Segment Open

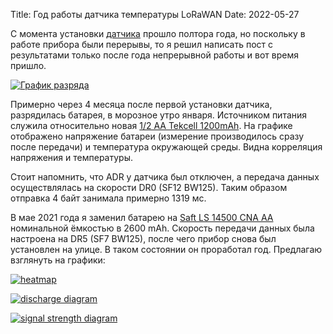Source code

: Title: Год работы датчика температуры LoRaWAN
Date: 2022-05-27

С момента установки [датчика]({filename}/Lora-node-151.md) прошло
полтора года, но поскольку в работе прибора были перерывы, то я решил написать
пост с результатами только после года непрерывной работы и вот время пришло.

[![График разряда]({static}/assets/20220527-tekcell-discharge.png)]({static}/assets/20220527-tekcell-discharge.png)

Примерно через 4 месяца после первой установки датчика, разрядилась батарея,
в морозное утро января. Источником питания служила относительно новая
[1/2 AA Tekcell 1200mAh](https://www.chipdip.ru/product/sb-aa02-1-2aa). На
графике отображено напряжение батареи (измерение производилось сразу
после передачи) и температура окружающей среды. Видна корреляция напряжения и
температуры.

Стоит напомнить, что ADR у датчика был отключен, а передача данных осуществлялась
на скорости DR0 (SF12 BW125). Таким образом отправка 4 байт занимала примерно 1319 мс.

В мае 2021 года я заменил батарею на
[Saft LS 14500 CNA AA](https://www.chipdip.ru/product0/8888101475) номинальной
ёмкостью в 2600 mAh. Скорость передачи данных была настроена на DR5 (SF7 BW125),
после чего прибор снова был установлен на улице. В таком состоянии он
проработал год. Предлагаю взглянуть на графики:

[![heatmap]({static}/assets/20220527-calendar-heatmap.png)]({static}/assets/20220527-calendar-heatmap.png)

[![discharge diagram]({static}/assets/20220527-saft-discharge.png)]({static}/assets/20220527-saft-discharge.png)

[![signal strength diagram]({static}/assets/20220527-signal-strength.png)]({static}/assets/20220527-signal-strength.png)
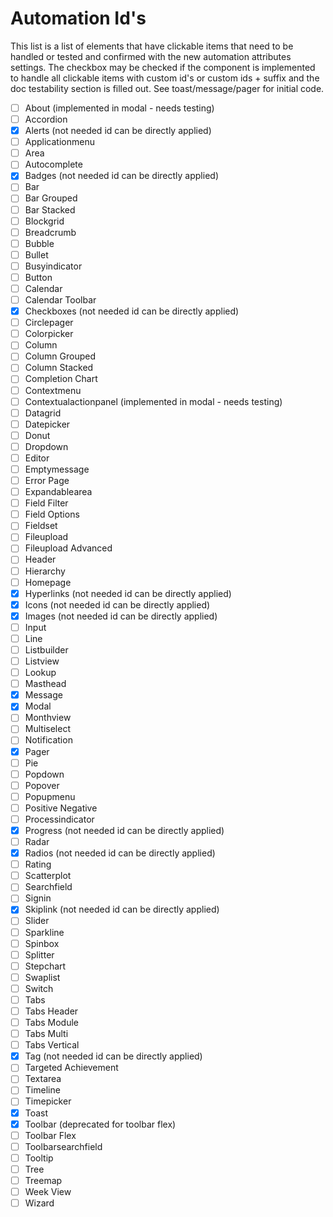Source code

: # Automation Id's

This list is a list of elements that have clickable items that need to be handled or tested and confirmed with the new automation attributes settings. The checkbox may be checked if the component is implemented to handle all clickable items with custom id's or custom ids + suffix and the doc testability section is filled out. See toast/message/pager for initial code.

- [ ] About (implemented in modal - needs testing)
- [ ] Accordion
- [x] Alerts (not needed id can be directly applied)
- [ ] Applicationmenu
- [ ] Area
- [ ] Autocomplete
- [x] Badges (not needed id can be directly applied)
- [ ] Bar
- [ ] Bar Grouped
- [ ] Bar Stacked
- [ ] Blockgrid
- [ ] Breadcrumb
- [ ] Bubble
- [ ] Bullet
- [ ] Busyindicator
- [ ] Button
- [ ] Calendar
- [ ] Calendar Toolbar
- [x] Checkboxes (not needed id can be directly applied)
- [ ] Circlepager
- [ ] Colorpicker
- [ ] Column
- [ ] Column Grouped
- [ ] Column Stacked
- [ ] Completion Chart
- [ ] Contextmenu
- [ ] Contextualactionpanel (implemented in modal - needs testing)
- [ ] Datagrid
- [ ] Datepicker
- [ ] Donut
- [ ] Dropdown
- [ ] Editor
- [ ] Emptymessage
- [ ] Error Page
- [ ] Expandablearea
- [ ] Field Filter
- [ ] Field Options
- [ ] Fieldset
- [ ] Fileupload
- [ ] Fileupload Advanced
- [ ] Header
- [ ] Hierarchy
- [ ] Homepage
- [x] Hyperlinks (not needed id can be directly applied)
- [x] Icons (not needed id can be directly applied)
- [x] Images (not needed id can be directly applied)
- [ ] Input
- [ ] Line
- [ ] Listbuilder
- [ ] Listview
- [ ] Lookup
- [ ] Masthead
- [x] Message
- [x] Modal
- [ ] Monthview
- [ ] Multiselect
- [ ] Notification
- [x] Pager
- [ ] Pie
- [ ] Popdown
- [ ] Popover
- [ ] Popupmenu
- [ ] Positive Negative
- [ ] Processindicator
- [x] Progress (not needed id can be directly applied)
- [ ] Radar
- [x] Radios (not needed id can be directly applied)
- [ ] Rating
- [ ] Scatterplot
- [ ] Searchfield
- [ ] Signin
- [x] Skiplink (not needed id can be directly applied)
- [ ] Slider
- [ ] Sparkline
- [ ] Spinbox
- [ ] Splitter
- [ ] Stepchart
- [ ] Swaplist
- [ ] Switch
- [ ] Tabs
- [ ] Tabs Header
- [ ] Tabs Module
- [ ] Tabs Multi
- [ ] Tabs Vertical
- [x] Tag (not needed id can be directly applied)
- [ ] Targeted Achievement
- [ ] Textarea
- [ ] Timeline
- [ ] Timepicker
- [x] Toast
- [x] Toolbar (deprecated for toolbar flex)
- [ ] Toolbar Flex
- [ ] Toolbarsearchfield
- [ ] Tooltip
- [ ] Tree
- [ ] Treemap
- [ ] Week View
- [ ] Wizard
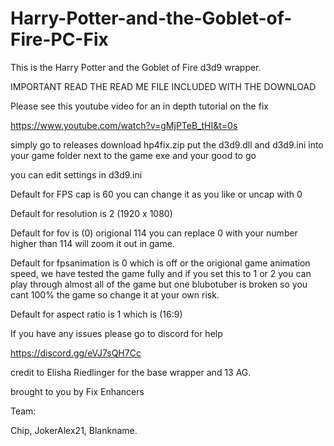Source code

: # Harry-Potter-and-the-Goblet-of-Fire-PC-Fix

This is the Harry Potter and the Goblet of Fire d3d9 wrapper.

IMPORTANT READ THE READ ME FILE INCLUDED WITH THE DOWNLOAD

Please see this youtube video for an in depth tutorial on the fix

https://www.youtube.com/watch?v=gMjPTeB_tHI&t=0s

simply go to releases download hp4fix.zip put the d3d9.dll and d3d9.ini into your game folder next to the game exe and your good to go 

you can edit settings in d3d9.ini 

Default for FPS cap is 60 you can change it as you like or uncap with 0

Default for resolution is 2 (1920 x 1080) 

Default for fov is (0) origional 114 you can replace 0 with your number higher than 114 will zoom it out in game.

Default for fpsanimation is 0 which is off or the origional game animation speed, we have tested the game fully and if you set this to 1 or 2 you can play through almost all of the game but one blubotuber is broken so you cant 100% the game so change it at your own risk.

Default for aspect ratio is 1 which is (16:9) 

If you have any issues please go to discord for help 

https://discord.gg/eVJ7sQH7Cc

credit to Elisha Riedlinger for the base wrapper and 13 AG.

brought to you by Fix Enhancers 

Team: 

Chip, JokerAlex21, Blankname.
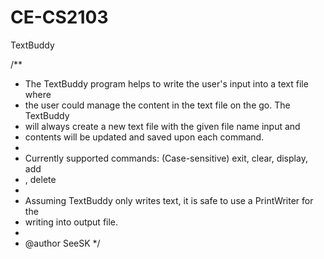# CE-CS2103
TextBuddy

/**
 * The TextBuddy program helps to write the user's input into a text file where
 * the user could manage the content in the text file on the go. The TextBuddy
 * will always create a new text file with the given file name input and
 * contents will be updated and saved upon each command.
 * 
 * Currently supported commands: (Case-sensitive) exit, clear, display, add
 * <String>, delete <Integer>
 * 
 * Assuming TextBuddy only writes text, it is safe to use a PrintWriter for the
 * writing into output file.
 * 
 * @author SeeSK
 */
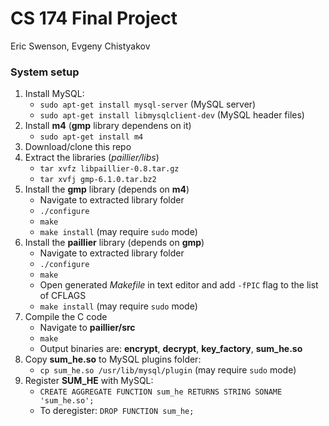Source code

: # CS 174 Final Project
Eric Swenson, Evgeny Chistyakov

### System setup
1. Install MySQL:
   * `sudo apt-get install mysql-server` (MySQL server)
   * `sudo apt-get install libmysqlclient-dev` (MySQL header files)
2. Install **m4** (**gmp** library dependens on it)
   * `sudo apt-get install m4`
3. Download/clone this repo
4. Extract the libraries (*paillier/libs*)
   * `tar xvfz libpaillier-0.8.tar.gz`
   * `tar xvfj gmp-6.1.0.tar.bz2` 
5. Install the **gmp** library (depends on **m4**)
   * Navigate to extracted library folder
   * `./configure`
   * `make`
   * `make install` (may require `sudo` mode)
6. Install the **paillier** library (depends on **gmp**)
   * Navigate to extracted library folder
   * `./configure`
   * `make`
   * Open generated *Makefile* in text editor and add `-fPIC` flag to the list of CFLAGS
   * `make install` (may require `sudo` mode)
7. Compile the C code
   * Navigate to **paillier/src**
   * `make`
   * Output binaries are: **encrypt**, **decrypt**, **key_factory**, **sum_he.so**
8. Copy **sum_he.so** to MySQL plugins folder:
   * `cp sum_he.so /usr/lib/mysql/plugin` (may require `sudo` mode)
9. Register **SUM_HE** with MySQL:
   * `CREATE AGGREGATE FUNCTION sum_he RETURNS STRING SONAME 'sum_he.so';`
   * To deregister: `DROP FUNCTION sum_he;`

Segment Closed

In the data above, which lines have "directly"? Report each of them.

**RESPONSE AREA**
- [x] Alerts (not needed id can be directly applied)
- [x] Badges (not needed id can be directly applied)
- [x] Checkboxes (not needed id can be directly applied)
- [x] Hyperlinks (not needed id can be directly applied)
- [x] Icons (not needed id can be directly applied)
- [x] Images (not needed id can be directly applied)
- [x] Progress (not needed id can be directly applied)
- [x] Radios (not needed id can be directly applied)
- [x] Skiplink (not needed id can be directly applied)
- [x] Tag (not needed id can be directly applied)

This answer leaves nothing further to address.